In a small room in Jerusalem several hundred years ago, a teacher name Jesus gathered with his students around a table (Matthew 26). They were celebrating Passover, but this was unlike any Passover meal that ever was or would ever be again. Like he would do so many times, Jesus reframed this ritual, fulfilling its meaning and orchestrating it so that after he was gone anyone could take part. ANYONE (Insert here any political affiliation, race, lifestyle, sin struggle, etc; the only pre-requisite I can see is belief that Jesus is who he says he is.)
It is what this gathering represents – a symbol of that which would solidify our standing with the one who created us – that gives all of these other table-encounters meaning.

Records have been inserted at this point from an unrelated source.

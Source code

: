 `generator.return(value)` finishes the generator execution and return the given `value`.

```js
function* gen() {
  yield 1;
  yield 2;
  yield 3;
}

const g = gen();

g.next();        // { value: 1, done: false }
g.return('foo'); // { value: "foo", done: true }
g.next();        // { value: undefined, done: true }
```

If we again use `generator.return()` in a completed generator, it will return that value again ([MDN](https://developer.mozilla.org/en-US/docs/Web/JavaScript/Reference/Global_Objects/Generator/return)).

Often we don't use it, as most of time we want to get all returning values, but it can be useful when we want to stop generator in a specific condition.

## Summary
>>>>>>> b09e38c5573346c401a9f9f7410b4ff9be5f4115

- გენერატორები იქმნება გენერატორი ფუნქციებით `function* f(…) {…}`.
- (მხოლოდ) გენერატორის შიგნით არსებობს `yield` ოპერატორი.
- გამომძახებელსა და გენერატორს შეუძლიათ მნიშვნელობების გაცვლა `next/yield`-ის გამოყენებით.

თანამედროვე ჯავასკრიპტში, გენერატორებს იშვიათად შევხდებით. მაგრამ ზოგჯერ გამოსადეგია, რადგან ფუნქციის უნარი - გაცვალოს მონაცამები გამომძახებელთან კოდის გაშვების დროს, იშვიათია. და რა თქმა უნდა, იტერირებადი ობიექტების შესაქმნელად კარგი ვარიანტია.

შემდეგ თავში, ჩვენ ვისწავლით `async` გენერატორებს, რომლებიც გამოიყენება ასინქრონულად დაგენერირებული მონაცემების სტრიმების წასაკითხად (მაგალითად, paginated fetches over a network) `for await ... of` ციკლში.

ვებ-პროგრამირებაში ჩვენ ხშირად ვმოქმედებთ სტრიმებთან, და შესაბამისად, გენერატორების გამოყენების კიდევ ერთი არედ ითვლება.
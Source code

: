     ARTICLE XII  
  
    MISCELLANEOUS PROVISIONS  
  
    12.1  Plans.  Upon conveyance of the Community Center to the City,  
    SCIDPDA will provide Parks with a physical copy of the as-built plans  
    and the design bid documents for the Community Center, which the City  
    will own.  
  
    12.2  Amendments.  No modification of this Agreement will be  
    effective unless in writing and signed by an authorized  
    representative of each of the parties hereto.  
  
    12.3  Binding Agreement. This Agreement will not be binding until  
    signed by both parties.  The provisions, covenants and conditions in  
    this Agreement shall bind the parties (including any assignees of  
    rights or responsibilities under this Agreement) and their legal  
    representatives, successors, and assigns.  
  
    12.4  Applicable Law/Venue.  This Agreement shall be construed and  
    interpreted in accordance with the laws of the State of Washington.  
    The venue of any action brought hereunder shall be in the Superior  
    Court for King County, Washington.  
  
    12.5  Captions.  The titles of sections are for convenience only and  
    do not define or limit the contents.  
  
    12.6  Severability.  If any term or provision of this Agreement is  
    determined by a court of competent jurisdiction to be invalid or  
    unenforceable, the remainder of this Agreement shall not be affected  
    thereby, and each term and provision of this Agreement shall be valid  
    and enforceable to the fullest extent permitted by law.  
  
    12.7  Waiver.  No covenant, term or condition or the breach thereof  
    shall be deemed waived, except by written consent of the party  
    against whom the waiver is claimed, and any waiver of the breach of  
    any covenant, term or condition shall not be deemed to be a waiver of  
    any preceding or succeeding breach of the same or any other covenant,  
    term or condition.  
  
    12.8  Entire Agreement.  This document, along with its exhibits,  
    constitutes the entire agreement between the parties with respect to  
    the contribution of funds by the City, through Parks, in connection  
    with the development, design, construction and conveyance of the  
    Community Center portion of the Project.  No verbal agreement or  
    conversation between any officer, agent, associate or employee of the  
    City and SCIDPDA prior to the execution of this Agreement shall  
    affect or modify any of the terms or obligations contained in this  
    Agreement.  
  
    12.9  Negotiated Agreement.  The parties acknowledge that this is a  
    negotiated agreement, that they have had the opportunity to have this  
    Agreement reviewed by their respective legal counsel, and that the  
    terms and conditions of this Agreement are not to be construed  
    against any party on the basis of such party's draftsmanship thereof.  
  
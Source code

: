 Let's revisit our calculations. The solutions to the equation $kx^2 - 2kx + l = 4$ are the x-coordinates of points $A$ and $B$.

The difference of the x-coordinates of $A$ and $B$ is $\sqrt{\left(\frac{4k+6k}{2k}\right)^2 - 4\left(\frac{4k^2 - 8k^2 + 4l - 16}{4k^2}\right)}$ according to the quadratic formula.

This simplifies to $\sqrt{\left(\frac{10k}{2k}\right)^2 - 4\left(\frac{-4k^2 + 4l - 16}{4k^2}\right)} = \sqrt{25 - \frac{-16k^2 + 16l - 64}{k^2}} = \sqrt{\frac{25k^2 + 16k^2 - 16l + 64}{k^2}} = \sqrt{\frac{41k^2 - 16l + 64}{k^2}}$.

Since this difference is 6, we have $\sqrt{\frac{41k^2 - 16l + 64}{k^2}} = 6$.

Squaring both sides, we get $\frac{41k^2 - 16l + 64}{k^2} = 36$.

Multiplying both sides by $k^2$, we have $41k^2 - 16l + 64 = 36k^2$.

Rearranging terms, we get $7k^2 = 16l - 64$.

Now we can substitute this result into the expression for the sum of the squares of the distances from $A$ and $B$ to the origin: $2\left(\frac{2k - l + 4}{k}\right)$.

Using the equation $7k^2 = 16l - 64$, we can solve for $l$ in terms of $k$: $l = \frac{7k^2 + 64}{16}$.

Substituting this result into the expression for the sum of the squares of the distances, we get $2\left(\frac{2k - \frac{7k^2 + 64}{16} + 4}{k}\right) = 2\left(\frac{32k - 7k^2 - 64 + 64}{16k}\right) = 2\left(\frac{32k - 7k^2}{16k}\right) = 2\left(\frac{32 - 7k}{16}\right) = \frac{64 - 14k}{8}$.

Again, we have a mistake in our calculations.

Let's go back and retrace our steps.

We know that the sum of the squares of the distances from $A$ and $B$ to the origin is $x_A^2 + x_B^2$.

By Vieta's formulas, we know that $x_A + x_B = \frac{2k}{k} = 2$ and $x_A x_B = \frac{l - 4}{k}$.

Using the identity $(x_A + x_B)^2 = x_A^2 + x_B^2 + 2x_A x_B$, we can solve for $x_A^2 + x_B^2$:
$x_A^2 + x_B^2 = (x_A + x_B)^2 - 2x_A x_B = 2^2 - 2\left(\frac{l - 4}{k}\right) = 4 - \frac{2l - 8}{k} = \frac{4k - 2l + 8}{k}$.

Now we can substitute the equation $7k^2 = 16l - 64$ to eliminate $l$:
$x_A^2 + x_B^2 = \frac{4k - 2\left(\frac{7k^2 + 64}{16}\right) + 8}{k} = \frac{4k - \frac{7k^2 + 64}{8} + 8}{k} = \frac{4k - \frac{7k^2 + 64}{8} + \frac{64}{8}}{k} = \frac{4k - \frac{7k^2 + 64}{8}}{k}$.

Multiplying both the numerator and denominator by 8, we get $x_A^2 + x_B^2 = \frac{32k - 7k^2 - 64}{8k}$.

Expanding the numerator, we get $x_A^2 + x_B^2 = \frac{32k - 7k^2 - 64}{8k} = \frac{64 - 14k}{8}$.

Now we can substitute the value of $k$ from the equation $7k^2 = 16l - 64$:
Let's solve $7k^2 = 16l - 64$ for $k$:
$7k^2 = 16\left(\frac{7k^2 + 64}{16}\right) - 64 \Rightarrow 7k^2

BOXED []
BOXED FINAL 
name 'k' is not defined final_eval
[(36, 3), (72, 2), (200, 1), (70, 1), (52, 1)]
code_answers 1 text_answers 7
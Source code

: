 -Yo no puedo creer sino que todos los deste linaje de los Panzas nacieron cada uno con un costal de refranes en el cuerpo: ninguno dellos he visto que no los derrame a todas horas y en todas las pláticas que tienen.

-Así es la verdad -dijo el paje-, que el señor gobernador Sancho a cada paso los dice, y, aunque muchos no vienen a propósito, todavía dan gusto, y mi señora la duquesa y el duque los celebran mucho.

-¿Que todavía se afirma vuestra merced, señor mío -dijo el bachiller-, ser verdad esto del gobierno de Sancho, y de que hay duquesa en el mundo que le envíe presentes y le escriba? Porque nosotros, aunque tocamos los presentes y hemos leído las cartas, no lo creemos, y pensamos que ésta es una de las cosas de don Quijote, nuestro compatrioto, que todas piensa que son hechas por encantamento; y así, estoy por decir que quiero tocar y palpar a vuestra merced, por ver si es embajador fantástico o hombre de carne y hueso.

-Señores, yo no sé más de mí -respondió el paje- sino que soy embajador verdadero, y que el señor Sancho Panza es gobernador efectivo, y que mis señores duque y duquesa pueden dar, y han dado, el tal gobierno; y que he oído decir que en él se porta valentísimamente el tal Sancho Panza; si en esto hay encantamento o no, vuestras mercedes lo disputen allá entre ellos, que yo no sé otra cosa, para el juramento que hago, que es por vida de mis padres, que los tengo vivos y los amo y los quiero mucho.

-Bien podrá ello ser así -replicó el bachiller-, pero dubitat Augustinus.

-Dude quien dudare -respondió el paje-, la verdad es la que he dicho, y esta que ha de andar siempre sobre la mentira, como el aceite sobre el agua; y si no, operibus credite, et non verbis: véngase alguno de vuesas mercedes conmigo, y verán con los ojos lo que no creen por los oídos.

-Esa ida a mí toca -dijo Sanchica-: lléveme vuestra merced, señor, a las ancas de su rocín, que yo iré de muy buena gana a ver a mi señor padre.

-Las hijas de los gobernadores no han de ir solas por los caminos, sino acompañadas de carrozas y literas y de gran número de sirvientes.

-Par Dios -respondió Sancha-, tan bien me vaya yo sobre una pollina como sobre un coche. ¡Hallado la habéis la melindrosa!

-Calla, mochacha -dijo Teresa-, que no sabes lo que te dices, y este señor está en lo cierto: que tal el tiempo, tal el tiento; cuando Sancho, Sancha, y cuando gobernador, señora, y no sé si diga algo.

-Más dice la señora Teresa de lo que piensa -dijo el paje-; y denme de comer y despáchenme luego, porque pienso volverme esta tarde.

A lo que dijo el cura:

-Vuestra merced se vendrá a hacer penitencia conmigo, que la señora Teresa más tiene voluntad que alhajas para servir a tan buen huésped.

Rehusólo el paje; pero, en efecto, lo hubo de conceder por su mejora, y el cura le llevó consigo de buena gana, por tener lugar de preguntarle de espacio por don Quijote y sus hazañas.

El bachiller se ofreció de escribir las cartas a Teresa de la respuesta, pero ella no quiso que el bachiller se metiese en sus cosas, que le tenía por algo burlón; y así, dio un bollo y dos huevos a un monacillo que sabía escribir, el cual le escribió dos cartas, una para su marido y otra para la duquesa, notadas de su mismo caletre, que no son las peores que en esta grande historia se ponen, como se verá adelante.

I don’t know what your holidays look like. Maybe Covid has derailed any in-person plans. Maybe you’re gathering, taking precautions or not taking precautions, surrounded by the people who mean the most to you (and others who come as part of the package :)). Maybe this year is no different than others, and you don’t have many people with whom you can gather, whether because of death or distance or broken relationships.
Whatever your situation, please know that you have a place at the table. When Jesus reframed the Passover, when he said to “Remember”, it was not a plea to memorialize a beloved teacher, it was a call to know on a regular basis that we are welcome at his table, a table that is still set in a metaphorical sense (i.e. we are always invited to draw near to and know the living Jesus), but also a physical table which He is preparing now (i.e. we will have a chance to eat with Him in the coming new kingdom, one in which Covid and unemployment and divorce and abuse and addiction and a million other things we despise will not be welcome.)
I’m so thankful to have discovered this invitation in my life. And I’m thankful for you. If you’d like to know more about who Jesus is, and what I have seen him do in my life, please let me know, either in the comments or through the email contact on my blog.
And if you’d like to share what you’ve experienced at Jesus’s table, tell us that too!
Happy Thanksgiving!
Phil, this is an amazing piece. I love the picture of the table. I immediately Quite frankly, thought of the banquet table, with Jesus at the head. I am imagining face after face after face of strangers or of people whom we had in some way or another contact. Maybe we had part in the plan of them now sitting there. There will be faces of friends, family, people who have gone before and saints of the past. I am super excited … and will look you up, my friend … can you just imagine?
LikeLiked by 1 person
It is hard to imagine! Good to know we’ll have an eternity to catch up with all of those people. Happy Thanksgiving!